There have been very few women who have coached on boys prep hockey staffs over the years, but this season, there are two women serving as assistant coaches for boys prep hockey programs: Becky McCabe at Berkshire School and Katie Stames at Vermont Academy.
They have taken different roads to their current positions. McCabe served as the head coach of the Berkshire womens team the last three seasons, and had a four-year career at Boston College. Stames is a recent graduate of St. Lawrence University, where she starred in soccer. She was a three-sport athlete during her high school years at Peoples Academy in Vermont.
Both women did have the same question entering the season, however, whether the players would welcome them with open arms right away, or if it would take time for them to warm up to a female coach on the staff. Both Stames and McCabe had positive experiences right from the start.
“These boys have accepted and treated me with respect from the moment I came here,” said Stames. “I believe that respect is something earned and not just given. Earning their respect comes from being there day in and day out with them. I truly care about each individual student athlete and want them to be as successful as possible. I have a level of trust with each one of them and they know that I am there for them on their bad days and will be right there with them to celebrate their accomplishments.”
McCabe built her relationship with the team early on, living and serving as a dorm parent in the same dorm building as some of the players and getting to know many of the students off the ice first.
“The boys accepted me right away,” said McCabe. “About half of the team lives in the dorm where I live, so I was able to build a relationship with them off of the ice before the season had even started. Most of them also know that I played at Boston College, so that experience carries a certain amount of credibility in their eyes. I also think that the Berkshire culture is a trustworthy and accepting one, and this made it an easy transition for me.”
McCabe also played her scholastic hockey at Berkshire, a 2005 graduate of the school, and was a key member of the Bears teams that won the New England Girls Ice Hockey Prep School D1 Championship back in 2003. She now not only serves as the assistant boys hockey coach but also is a track and field coach, a dorm parent and the Associate Director of Admissions.
At Boston College, she was member of the women’s ice hockey team that earned two NCAA tournament appearances and three Beanpot championships. McCabe was also named to Hockey East First and Second teams during her time there. She found the change from the womens game to the mens game rather easy.
“The transition was pretty seamless for me, as I have always lived in a boys’ dorm,” said McCabe. “And I have coached boys in the spring during track & field.”
For Stames, the biggest challenge, was making the transition from college athlete to coaching.

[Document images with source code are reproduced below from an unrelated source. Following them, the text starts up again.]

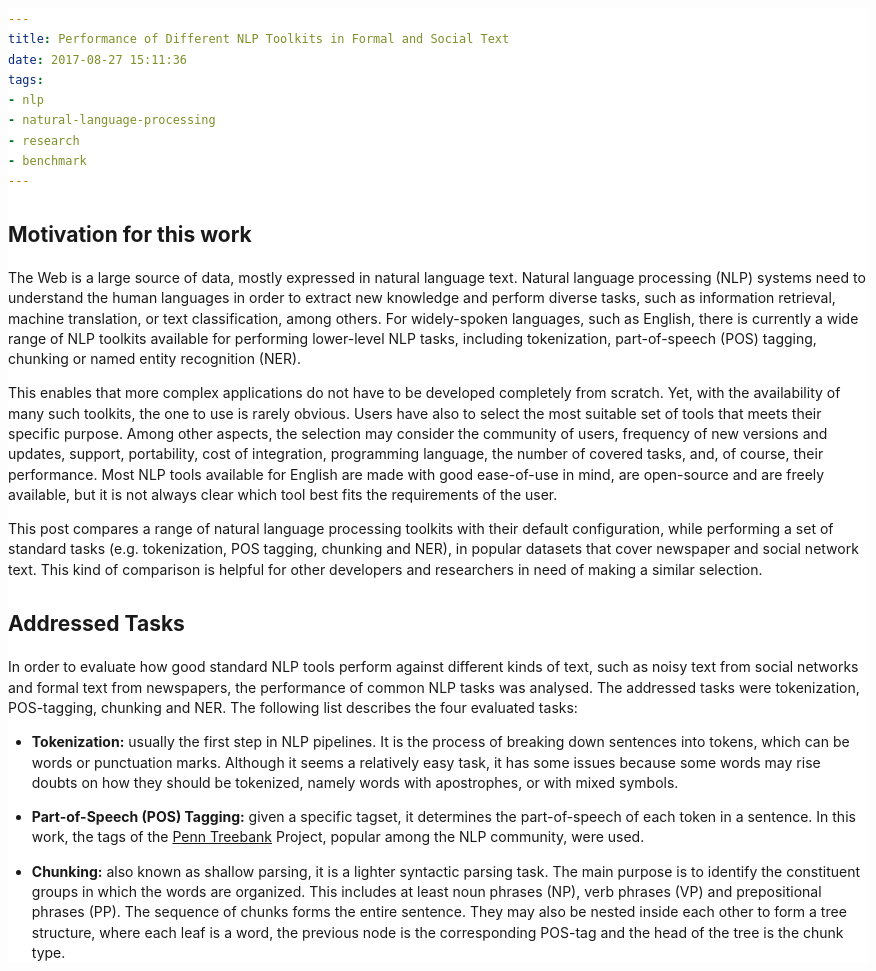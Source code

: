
 ```yaml
---
title: Performance of Different NLP Toolkits in Formal and Social Text
date: 2017-08-27 15:11:36
tags:
- nlp
- natural-language-processing
- research
- benchmark
---
```


## Motivation for this work 

The Web is a large source of data, mostly expressed in natural language text. Natural language processing (NLP) systems need to understand the human languages in order to extract new knowledge and perform diverse tasks, such as information retrieval, machine translation, or text classification, among others.
For widely-spoken languages, such as English, there is currently a wide range of NLP toolkits available for performing lower-level NLP tasks, including tokenization, part-of-speech (POS) tagging, chunking or named entity recognition (NER).

This enables that more complex applications do not have to be developed completely from scratch. Yet, with the availability of many such toolkits, the one to use is rarely obvious.
Users have also to select the most suitable set of tools that meets their specific purpose. Among other aspects, the selection may consider the community of users, frequency of new versions and updates, support, portability, cost of integration, programming language, the number of covered tasks, and, of course, their performance.
Most NLP tools available for English are made with good ease-of-use in mind, are open-source and are freely available, but it is not always clear which tool best fits the requirements of the user.

This post compares a range of natural language processing toolkits with their default configuration, while performing a set of standard tasks (e.g. tokenization, POS tagging, chunking and NER), in popular datasets that cover newspaper and social network text. This kind of comparison is helpful for other developers and researchers in need of making a similar selection.

## Addressed Tasks

In order to evaluate how good standard NLP tools perform against different kinds of text, such as noisy text from social networks and formal text from newspapers, the performance of common NLP tasks was analysed. The addressed tasks were tokenization, POS-tagging, chunking and NER. The following list describes the four evaluated tasks:

* **Tokenization:** usually the first step in NLP pipelines. It is the process of breaking down sentences into tokens, which can be words or punctuation marks. Although it seems a relatively easy task, it has some issues because some words may rise doubts on how they should be tokenized, namely words with apostrophes, or with mixed symbols.

* **Part-of-Speech (POS) Tagging:** given a specific tagset, it determines the part-of-speech of each token in a sentence. In this work, the tags of the [Penn Treebank](https://www.ling.upenn.edu/courses/Fall_2003/ling001/penn_treebank_pos.html) Project, popular among the NLP community, were used. 

* **Chunking:** also known as shallow parsing, it is a lighter syntactic parsing task. The main purpose is to identify the constituent groups in which the words are organized. This includes at least noun phrases (NP), verb phrases (VP) and prepositional phrases (PP). The sequence of chunks forms the entire sentence. They may also be nested inside each other to form a tree structure, where each leaf is a word, the previous node is the corresponding POS-tag and the head of the tree is the chunk type.
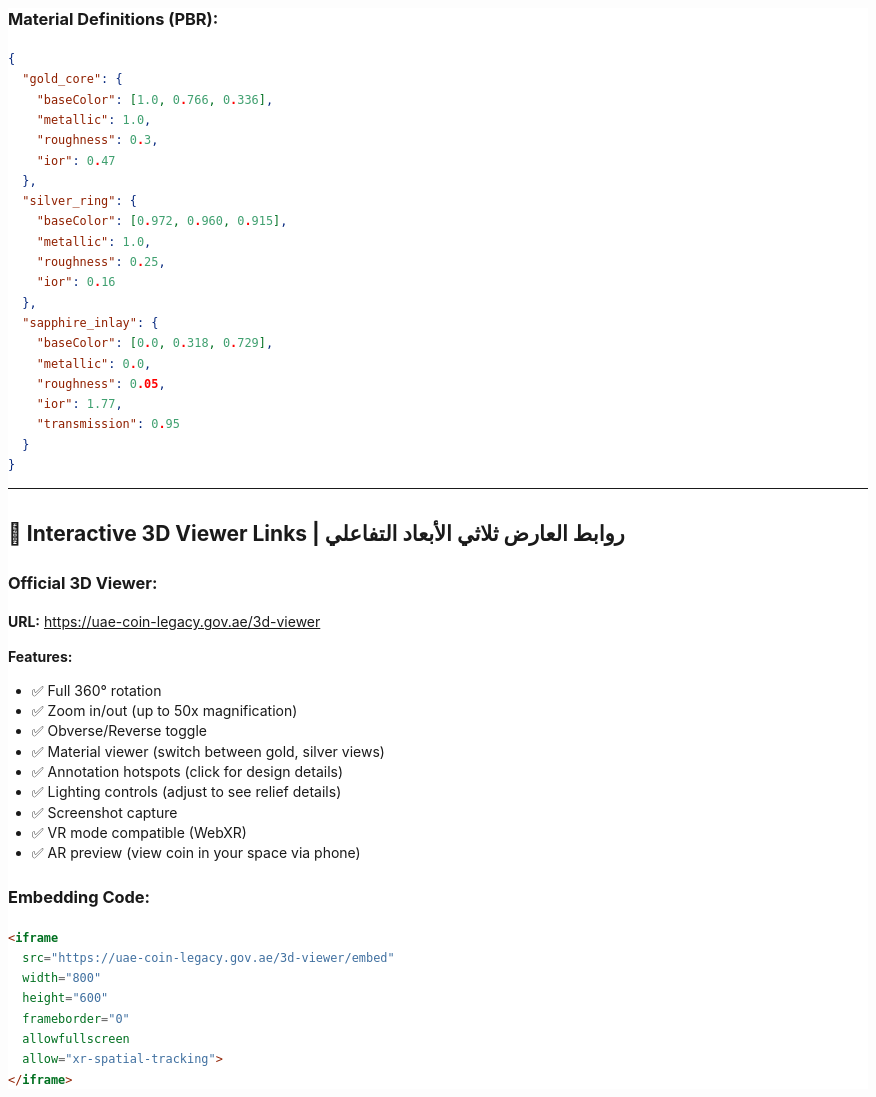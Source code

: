### Material Definitions (PBR):
```json
{
  "gold_core": {
    "baseColor": [1.0, 0.766, 0.336],
    "metallic": 1.0,
    "roughness": 0.3,
    "ior": 0.47
  },
  "silver_ring": {
    "baseColor": [0.972, 0.960, 0.915],
    "metallic": 1.0,
    "roughness": 0.25,
    "ior": 0.16
  },
  "sapphire_inlay": {
    "baseColor": [0.0, 0.318, 0.729],
    "metallic": 0.0,
    "roughness": 0.05,
    "ior": 1.77,
    "transmission": 0.95
  }
}
```

---

## 🔗 Interactive 3D Viewer Links | روابط العارض ثلاثي الأبعاد التفاعلي

### Official 3D Viewer:
**URL:** https://uae-coin-legacy.gov.ae/3d-viewer

**Features:**
- ✅ Full 360° rotation
- ✅ Zoom in/out (up to 50x magnification)
- ✅ Obverse/Reverse toggle
- ✅ Material viewer (switch between gold, silver views)
- ✅ Annotation hotspots (click for design details)
- ✅ Lighting controls (adjust to see relief details)
- ✅ Screenshot capture
- ✅ VR mode compatible (WebXR)
- ✅ AR preview (view coin in your space via phone)

### Embedding Code:
```html
<iframe 
  src="https://uae-coin-legacy.gov.ae/3d-viewer/embed" 
  width="800" 
  height="600" 
  frameborder="0" 
  allowfullscreen 
  allow="xr-spatial-tracking">
</iframe>
```

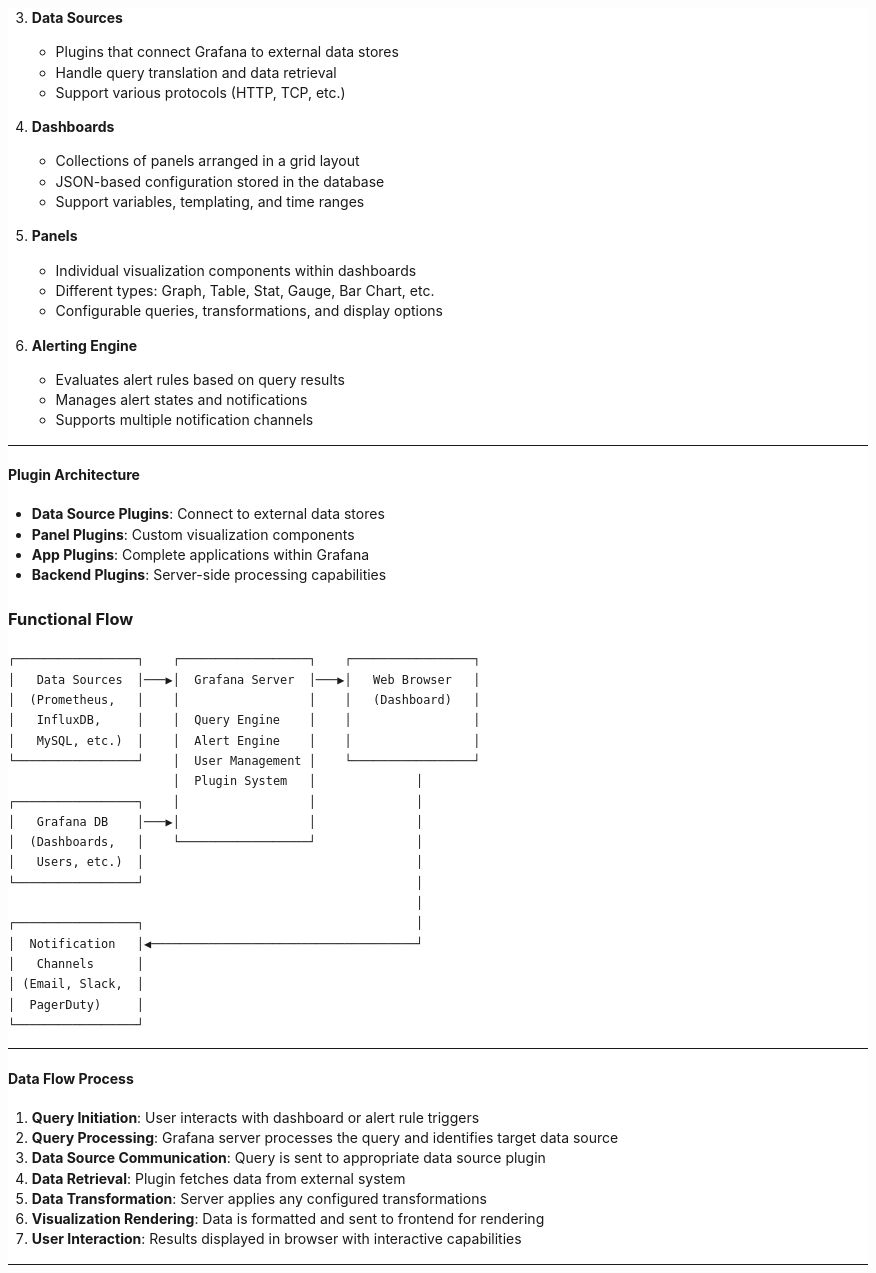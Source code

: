 3. **Data Sources**
   - Plugins that connect Grafana to external data stores
   - Handle query translation and data retrieval
   - Support various protocols (HTTP, TCP, etc.)

4. **Dashboards**
   - Collections of panels arranged in a grid layout
   - JSON-based configuration stored in the database
   - Support variables, templating, and time ranges

5. **Panels**
   - Individual visualization components within dashboards
   - Different types: Graph, Table, Stat, Gauge, Bar Chart, etc.
   - Configurable queries, transformations, and display options

6. **Alerting Engine**
   - Evaluates alert rules based on query results
   - Manages alert states and notifications
   - Supports multiple notification channels

---

#### Plugin Architecture
- **Data Source Plugins**: Connect to external data stores
- **Panel Plugins**: Custom visualization components
- **App Plugins**: Complete applications within Grafana
- **Backend Plugins**: Server-side processing capabilities

### Functional Flow

```
┌─────────────────┐    ┌──────────────────┐    ┌─────────────────┐
│   Data Sources  │───▶│  Grafana Server  │───▶│   Web Browser   │
│  (Prometheus,   │    │                  │    │   (Dashboard)   │
│   InfluxDB,     │    │  Query Engine    │    │                 │
│   MySQL, etc.)  │    │  Alert Engine    │    │                 │
└─────────────────┘    │  User Management │    └─────────────────┘
                       │  Plugin System   │              │
┌─────────────────┐    │                  │              │
│   Grafana DB    │───▶│                  │              │
│  (Dashboards,   │    └──────────────────┘              │
│   Users, etc.)  │                                      │
└─────────────────┘                                      │
                                                         │
┌─────────────────┐                                      │
│  Notification   │◀─────────────────────────────────────┘
│   Channels      │
│ (Email, Slack,  │
│  PagerDuty)     │
└─────────────────┘
```
---

#### Data Flow Process
1. **Query Initiation**: User interacts with dashboard or alert rule triggers
2. **Query Processing**: Grafana server processes the query and identifies target data source
3. **Data Source Communication**: Query is sent to appropriate data source plugin
4. **Data Retrieval**: Plugin fetches data from external system
5. **Data Transformation**: Server applies any configured transformations
6. **Visualization Rendering**: Data is formatted and sent to frontend for rendering
7. **User Interaction**: Results displayed in browser with interactive capabilities

---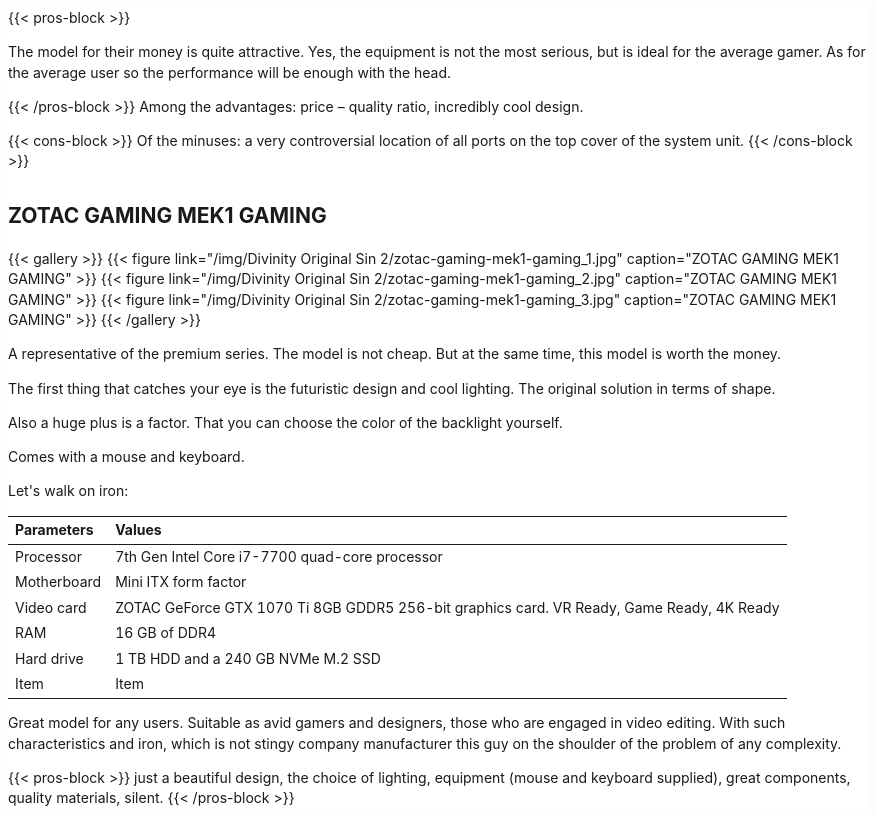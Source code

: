 {{< pros-block >}}


The model for their money is quite attractive. Yes, the equipment is not the most serious, but is ideal for the average gamer. As for the average user so the performance will be enough with the head.

{{< /pros-block >}}
Among the advantages: price – quality ratio, incredibly cool design.

{{< cons-block >}}
Of the minuses: a very controversial location of all ports on the top cover of the system unit.
{{< /cons-block >}}

## ZOTAC GAMING MEK1 GAMING


{{< gallery >}}
{{< figure link="/img/Divinity Original Sin 2/zotac-gaming-mek1-gaming_1.jpg" caption="ZOTAC GAMING MEK1 GAMING" >}}
{{< figure link="/img/Divinity Original Sin 2/zotac-gaming-mek1-gaming_2.jpg" caption="ZOTAC GAMING MEK1 GAMING" >}}
{{< figure link="/img/Divinity Original Sin 2/zotac-gaming-mek1-gaming_3.jpg" caption="ZOTAC GAMING MEK1 GAMING" >}}
{{< /gallery >}}


A representative of the premium series. The model is not cheap. But at the same time, this model is worth the money.

The first thing that catches your eye is the futuristic design and cool lighting. The original solution in terms of shape.

Also a huge plus is a factor. That you can choose the color of the backlight yourself.

Comes with a mouse and keyboard.

Let's walk on iron:

| Parameters     | Values     |
| :------------- | :------------- |
| Processor       | 7th Gen Intel Core i7-7700 quad-core processor       |
| Motherboard       | Mini ITX form factor       |
| Video card       | ZOTAC GeForce GTX 1070 Ti 8GB GDDR5 256-bit graphics card. VR Ready, Game Ready, 4K Ready       |
| RAM       | 16 GB of DDR4       |
| Hard drive       | 1 TB HDD and a 240 GB NVMe M.2 SSD       |
| Item       | Item       |



Great model for any users. Suitable as avid gamers and designers, those who are engaged in video editing. With such characteristics and iron, which is not stingy company manufacturer this guy on the shoulder of the problem of any complexity.

{{< pros-block >}}
just a beautiful design, the choice of lighting, equipment (mouse and keyboard supplied), great components, quality materials, silent.
{{< /pros-block >}}
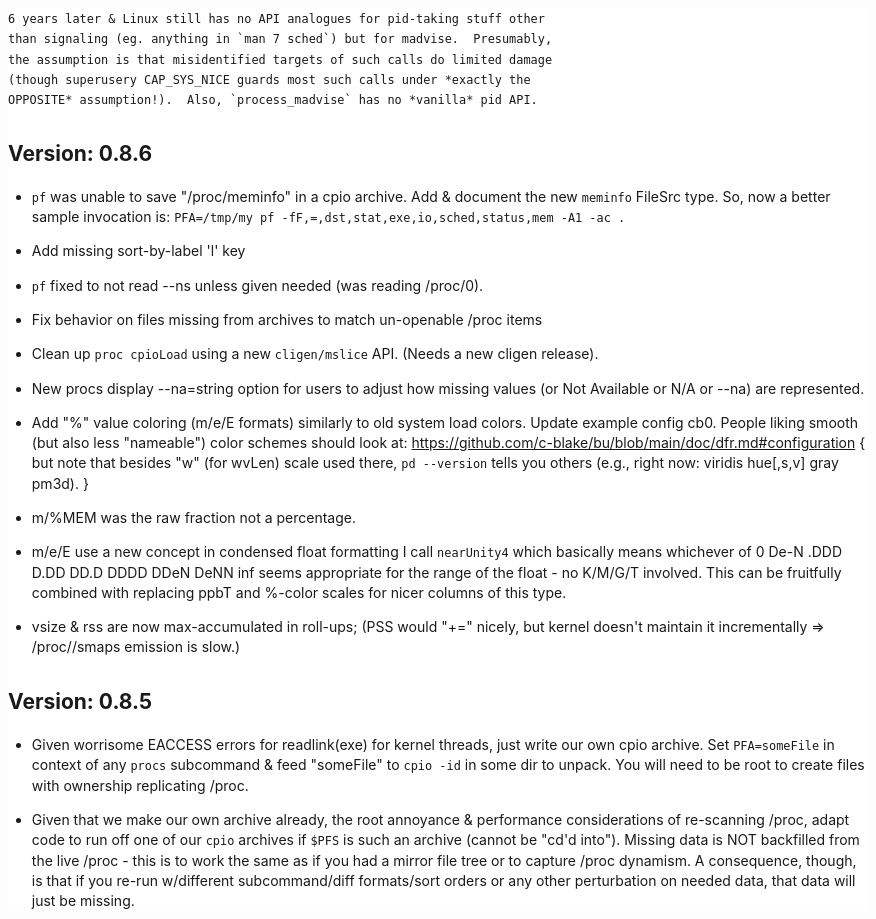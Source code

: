     6 years later & Linux still has no API analogues for pid-taking stuff other
    than signaling (eg. anything in `man 7 sched`) but for madvise.  Presumably,
    the assumption is that misidentified targets of such calls do limited damage
    (though superusery CAP_SYS_NICE guards most such calls under *exactly the
    OPPOSITE* assumption!).  Also, `process_madvise` has no *vanilla* pid API.

Version: 0.8.6
--------------
  - `pf` was unable to save "/proc/meminfo" in a cpio archive.  Add & document
    the new `meminfo` FileSrc type.  So, now a better sample invocation is:
    `PFA=/tmp/my pf -fF,=,dst,stat,exe,io,sched,status,mem -A1 -ac .`

  - Add missing sort-by-label 'l' key

  - `pf` fixed to not read --ns unless given needed (was reading /proc/0).

  - Fix behavior on files missing from archives to match un-openable /proc items

  - Clean up `proc cpioLoad` using a new `cligen/mslice` API.  (Needs a new
    cligen release).

  - New procs display --na=string option for users to adjust how missing values
    (or Not Available or N/A or --na) are represented.

  - Add "%" value coloring (m/e/E formats) similarly to old system load colors.
    Update example config cb0.  People liking smooth (but also less "nameable")
    color schemes should look at:
        https://github.com/c-blake/bu/blob/main/doc/dfr.md#configuration
    { but note that besides "w" (for wvLen) scale used there, `pd --version`
      tells you others (e.g., right now: viridis hue[,s,v] gray pm3d). }

  - m/%MEM was the raw fraction not a percentage.

  - m/e/E use a new concept in condensed float formatting I call `nearUnity4`
    which basically means whichever of 0 De-N .DDD D.DD DD.D DDDD DDeN DeNN inf
    seems appropriate for the range of the float - no K/M/G/T involved.  This
    can be fruitfully combined with replacing ppbT and %-color scales for nicer
    columns of this type.

  - vsize & rss are now max-accumulated in roll-ups; (PSS would "+=" nicely, but
    kernel doesn't maintain it incrementally => /proc//smaps emission is slow.)

Version: 0.8.5
--------------
  - Given worrisome EACCESS errors for readlink(exe) for kernel threads, just
    write our own cpio archive.  Set `PFA=someFile` in context of any `procs`
    subcommand & feed "someFile" to `cpio -id` in some dir to unpack.  You will
    need to be root to create files with ownership replicating /proc.

  - Given that we make our own archive already, the root annoyance & performance
    considerations of re-scanning /proc, adapt code to run off one of our `cpio`
    archives if `$PFS` is such an archive (cannot be "cd'd into").  Missing data
    is NOT backfilled from the live /proc - this is to work the same as if you
    had a mirror file tree or to capture /proc dynamism.  A consequence, though,
    is that if you re-run w/different subcommand/diff formats/sort orders or any
    other perturbation on needed data, that data will just be missing.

“Transitioning from being a competitive athlete to now standing on the sidelines is something that takes getting used to,” said Stames, who was an All American and two-time winner of the Vermont Gatorade Player of the Year in womens soccer. “Instead of being an impact player it is now my responsibility to share my passion with them. I have been involved in coaching both boys and girls youth sports for many years, but it is new for me to coach high school boys hockey.”
Stames commends Vermont Academy for welcoming her with open arms and allowing her the opportunity to get to know her students outside of the classroom.
“Working at Vermont Academy has been a wonderful opportunity for me after recently graduating,” said Stames. “VA fosters having a tight-knit community where you get to know your students really well. Whether it be in the classroom, in the rink, or in the dorm I enjoy getting to see these students daily. I think that it is great that the boys team can have a female as an assistant coach.”
McCabe said she was influenced to move over to the boys hockey side by her older brother, Loomis Chaffee boys head coach J.R. Zavisza, whom she has considered a role model since she was a kid. She knew switching to coaching on the boys side would certainly have its differences.
“The speed of the game is the biggest difference,” said McCabe. “The intensity and compete level is also higher on the boys’ side, and this is because of the physical nature of the boys’ game, compared to the girls’ game, where there is little contact. When I stepped away from the head coaching position on the girl’s side, I expressed interest in moving over to the boys, and the school was equally interested in having me work on that side.”
One of Stames’ big takeaways from her experience coaching so far is that she, along with McCabe, can inspire other female coaches to coach in any capacity that they want and that your gender should not matter.
“Being a female doesn’t define who I am,” said Stames. “Rather than focusing on my gender, what should be considered is who is the most qualified to coach with the boys team.”
Now that she made the transition, McCabe doesn’t see herself ever going back to coaching girls and hopes that other schools are willing to put women into bigger coaching roles.
“I think it has the potential to open up opportunities for women,” said McCabe. “But schools have to be willing to put women in those positions, as long as they are qualified and interested. It won’t work if it’s forced.”
Both Stames and McCabe are blessed to be in the roles that they are in currently and they both feel the schools they coach and work at are a big reason why.
“I could not be any happier to be working at Vermont Academy where I am able to build strong relationships with students academically, athletically, and socially,” said Stames.”
“For me, it has been great fit working with the boys at Berkshire,” said McCabe. “I love the sport of hockey, and this season, I have loved coaching the boys and now don’t see myself going back to coaching on the girls’ side.”